→ **What to do**: Where does the string "possibility" appear in the material? Copy each line that holds it.

→ **Exercise inputs**:
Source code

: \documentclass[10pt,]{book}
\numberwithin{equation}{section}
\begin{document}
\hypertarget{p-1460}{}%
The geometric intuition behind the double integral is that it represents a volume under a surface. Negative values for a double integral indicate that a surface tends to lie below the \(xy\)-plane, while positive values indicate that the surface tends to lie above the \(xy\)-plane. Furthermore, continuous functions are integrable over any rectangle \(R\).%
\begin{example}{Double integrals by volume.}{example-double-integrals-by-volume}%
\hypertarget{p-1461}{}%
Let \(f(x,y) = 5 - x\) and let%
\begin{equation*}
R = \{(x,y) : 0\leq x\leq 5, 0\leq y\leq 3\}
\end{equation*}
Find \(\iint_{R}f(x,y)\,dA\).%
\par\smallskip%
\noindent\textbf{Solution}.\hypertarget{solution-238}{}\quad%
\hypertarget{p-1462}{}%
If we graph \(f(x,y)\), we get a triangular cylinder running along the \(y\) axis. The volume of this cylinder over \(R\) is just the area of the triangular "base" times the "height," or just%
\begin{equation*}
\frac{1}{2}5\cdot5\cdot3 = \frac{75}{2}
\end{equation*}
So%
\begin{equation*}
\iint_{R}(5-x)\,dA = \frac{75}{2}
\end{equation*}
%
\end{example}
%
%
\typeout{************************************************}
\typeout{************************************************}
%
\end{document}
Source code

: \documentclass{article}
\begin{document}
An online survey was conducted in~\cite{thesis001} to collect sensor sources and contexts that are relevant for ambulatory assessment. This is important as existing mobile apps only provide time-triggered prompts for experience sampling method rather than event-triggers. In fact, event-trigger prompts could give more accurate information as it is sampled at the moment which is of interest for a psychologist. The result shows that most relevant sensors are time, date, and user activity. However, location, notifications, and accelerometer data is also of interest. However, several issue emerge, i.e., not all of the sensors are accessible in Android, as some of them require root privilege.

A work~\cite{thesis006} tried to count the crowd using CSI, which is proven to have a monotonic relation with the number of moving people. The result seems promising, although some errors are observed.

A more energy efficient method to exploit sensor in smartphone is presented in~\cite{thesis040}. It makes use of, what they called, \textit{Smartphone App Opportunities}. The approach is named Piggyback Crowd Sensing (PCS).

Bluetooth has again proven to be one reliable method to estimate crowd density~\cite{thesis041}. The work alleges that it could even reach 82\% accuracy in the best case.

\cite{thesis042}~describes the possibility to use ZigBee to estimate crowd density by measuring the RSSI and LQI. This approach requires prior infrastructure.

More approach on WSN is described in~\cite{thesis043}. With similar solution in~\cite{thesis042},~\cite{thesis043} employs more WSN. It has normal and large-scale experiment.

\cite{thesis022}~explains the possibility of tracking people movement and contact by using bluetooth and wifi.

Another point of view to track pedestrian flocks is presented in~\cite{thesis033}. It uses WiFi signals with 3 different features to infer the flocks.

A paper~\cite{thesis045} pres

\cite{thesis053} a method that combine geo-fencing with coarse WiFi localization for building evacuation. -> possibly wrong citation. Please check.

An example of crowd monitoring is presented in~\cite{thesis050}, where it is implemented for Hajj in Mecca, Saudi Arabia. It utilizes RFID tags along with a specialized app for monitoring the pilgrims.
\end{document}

→ **Solution**:
\cite{thesis042}~describes the possibility to use ZigBee to estimate crowd density by measuring the RSSI and LQI. This approach requires prior infrastructure.
\cite{thesis022}~explains the possibility of tracking people movement and contact by using bluetooth and wifi.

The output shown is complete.